◆ PROBLEM TO WORK ON ◆
Search each line below for "people", then return the lines where it appears.

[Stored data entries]
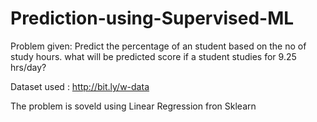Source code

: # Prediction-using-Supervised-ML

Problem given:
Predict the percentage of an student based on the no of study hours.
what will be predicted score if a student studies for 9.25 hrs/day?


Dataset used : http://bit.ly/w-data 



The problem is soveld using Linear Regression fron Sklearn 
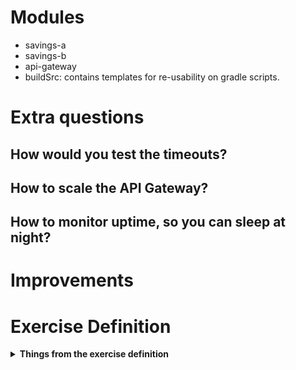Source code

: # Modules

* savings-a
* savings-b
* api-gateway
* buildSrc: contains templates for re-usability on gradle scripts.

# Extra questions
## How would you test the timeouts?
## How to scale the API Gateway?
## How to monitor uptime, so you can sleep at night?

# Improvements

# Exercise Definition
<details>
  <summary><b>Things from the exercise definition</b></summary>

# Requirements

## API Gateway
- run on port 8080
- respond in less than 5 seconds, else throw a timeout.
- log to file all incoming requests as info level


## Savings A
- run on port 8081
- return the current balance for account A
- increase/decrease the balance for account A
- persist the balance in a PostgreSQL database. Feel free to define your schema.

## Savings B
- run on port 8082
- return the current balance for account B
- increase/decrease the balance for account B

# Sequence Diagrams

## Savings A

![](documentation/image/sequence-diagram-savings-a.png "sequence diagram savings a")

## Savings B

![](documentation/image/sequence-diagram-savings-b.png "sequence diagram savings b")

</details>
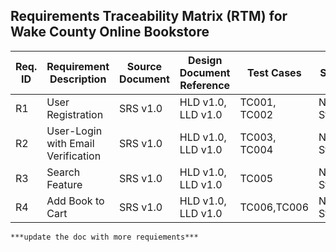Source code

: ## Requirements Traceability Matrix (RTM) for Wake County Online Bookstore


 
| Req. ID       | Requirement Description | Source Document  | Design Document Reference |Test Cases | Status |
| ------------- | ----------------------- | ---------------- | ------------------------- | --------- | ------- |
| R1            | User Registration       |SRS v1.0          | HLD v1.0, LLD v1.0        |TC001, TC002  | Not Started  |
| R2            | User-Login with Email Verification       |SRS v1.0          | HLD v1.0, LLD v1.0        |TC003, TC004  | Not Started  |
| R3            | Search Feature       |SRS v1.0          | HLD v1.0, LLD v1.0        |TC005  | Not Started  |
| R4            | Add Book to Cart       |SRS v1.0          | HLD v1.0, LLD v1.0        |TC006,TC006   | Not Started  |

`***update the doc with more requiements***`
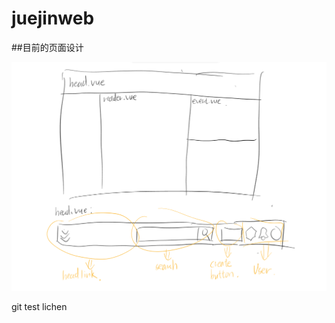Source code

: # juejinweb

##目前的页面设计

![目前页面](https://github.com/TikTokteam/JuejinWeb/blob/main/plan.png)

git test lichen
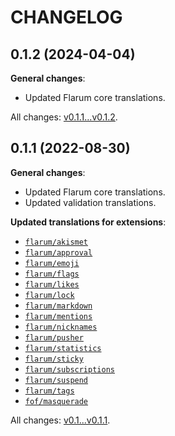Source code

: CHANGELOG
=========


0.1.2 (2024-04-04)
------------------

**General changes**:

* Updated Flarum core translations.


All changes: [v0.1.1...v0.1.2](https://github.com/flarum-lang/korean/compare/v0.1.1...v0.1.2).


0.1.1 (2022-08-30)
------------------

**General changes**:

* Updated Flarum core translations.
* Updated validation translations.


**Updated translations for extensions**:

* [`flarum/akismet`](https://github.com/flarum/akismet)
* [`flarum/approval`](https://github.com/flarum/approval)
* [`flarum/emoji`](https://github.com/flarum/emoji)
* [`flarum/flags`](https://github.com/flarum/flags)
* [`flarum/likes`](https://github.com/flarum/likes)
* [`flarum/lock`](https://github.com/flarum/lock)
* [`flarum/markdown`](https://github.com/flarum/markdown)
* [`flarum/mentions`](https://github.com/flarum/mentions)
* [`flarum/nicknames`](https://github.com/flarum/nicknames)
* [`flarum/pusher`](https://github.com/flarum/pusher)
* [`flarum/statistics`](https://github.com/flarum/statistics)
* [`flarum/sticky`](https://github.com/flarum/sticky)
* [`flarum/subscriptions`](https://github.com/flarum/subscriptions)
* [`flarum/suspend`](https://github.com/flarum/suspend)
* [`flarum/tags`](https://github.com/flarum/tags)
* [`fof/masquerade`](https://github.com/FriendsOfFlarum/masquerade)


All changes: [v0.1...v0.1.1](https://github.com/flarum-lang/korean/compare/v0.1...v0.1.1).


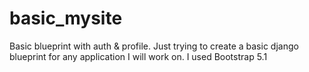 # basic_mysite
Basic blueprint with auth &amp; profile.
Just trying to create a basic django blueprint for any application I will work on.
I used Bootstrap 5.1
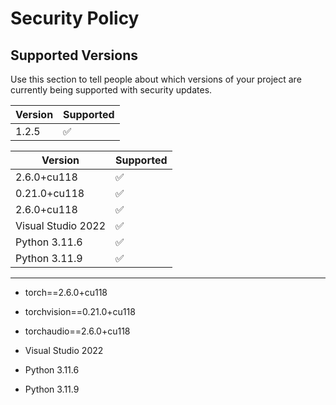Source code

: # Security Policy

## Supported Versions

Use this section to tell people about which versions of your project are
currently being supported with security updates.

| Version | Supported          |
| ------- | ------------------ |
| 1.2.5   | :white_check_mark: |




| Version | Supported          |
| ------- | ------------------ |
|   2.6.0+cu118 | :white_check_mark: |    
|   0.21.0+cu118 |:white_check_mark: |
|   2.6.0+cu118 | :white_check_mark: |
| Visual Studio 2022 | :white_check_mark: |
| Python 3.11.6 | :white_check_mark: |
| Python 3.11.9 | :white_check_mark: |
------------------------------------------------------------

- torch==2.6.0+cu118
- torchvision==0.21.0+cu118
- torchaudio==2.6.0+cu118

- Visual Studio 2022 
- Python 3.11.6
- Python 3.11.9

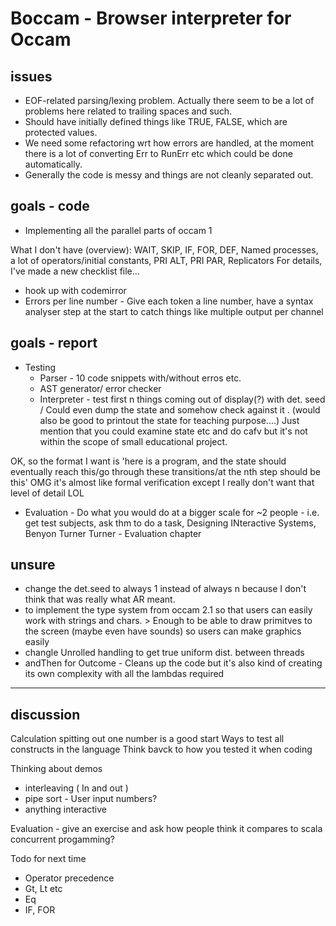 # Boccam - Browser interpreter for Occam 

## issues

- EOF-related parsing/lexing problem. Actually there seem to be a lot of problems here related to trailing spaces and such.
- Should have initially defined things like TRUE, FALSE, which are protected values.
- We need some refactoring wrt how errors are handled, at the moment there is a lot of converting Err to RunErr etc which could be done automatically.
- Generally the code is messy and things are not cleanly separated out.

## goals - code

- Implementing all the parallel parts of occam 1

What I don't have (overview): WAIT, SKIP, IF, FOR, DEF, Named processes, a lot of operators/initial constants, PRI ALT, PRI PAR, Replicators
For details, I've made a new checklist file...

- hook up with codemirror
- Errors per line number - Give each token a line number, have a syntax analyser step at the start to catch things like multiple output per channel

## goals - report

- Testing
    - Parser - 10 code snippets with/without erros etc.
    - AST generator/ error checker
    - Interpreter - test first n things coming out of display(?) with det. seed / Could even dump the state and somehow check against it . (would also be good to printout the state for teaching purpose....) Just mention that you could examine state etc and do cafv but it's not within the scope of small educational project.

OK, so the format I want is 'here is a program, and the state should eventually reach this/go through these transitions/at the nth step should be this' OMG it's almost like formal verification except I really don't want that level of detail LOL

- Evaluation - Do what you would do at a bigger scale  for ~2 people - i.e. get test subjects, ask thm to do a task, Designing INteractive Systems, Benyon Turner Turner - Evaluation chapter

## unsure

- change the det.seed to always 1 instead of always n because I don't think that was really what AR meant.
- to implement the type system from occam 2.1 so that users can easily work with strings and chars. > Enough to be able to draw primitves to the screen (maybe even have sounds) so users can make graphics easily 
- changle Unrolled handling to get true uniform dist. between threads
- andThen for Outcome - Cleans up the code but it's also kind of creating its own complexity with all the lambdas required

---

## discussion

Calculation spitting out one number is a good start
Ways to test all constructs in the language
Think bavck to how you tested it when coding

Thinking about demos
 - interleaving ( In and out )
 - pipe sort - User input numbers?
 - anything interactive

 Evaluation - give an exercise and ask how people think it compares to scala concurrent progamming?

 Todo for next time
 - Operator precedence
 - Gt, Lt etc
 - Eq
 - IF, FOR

◆ RESULT OF THE EXERCISE ◆
Use this section to tell people about which versions of your project are
- Evaluation - Do what you would do at a bigger scale  for ~2 people - i.e. get test subjects, ask thm to do a task, Designing INteractive Systems, Benyon Turner Turner - Evaluation chapter
 Evaluation - give an exercise and ask how people think it compares to scala concurrent progamming?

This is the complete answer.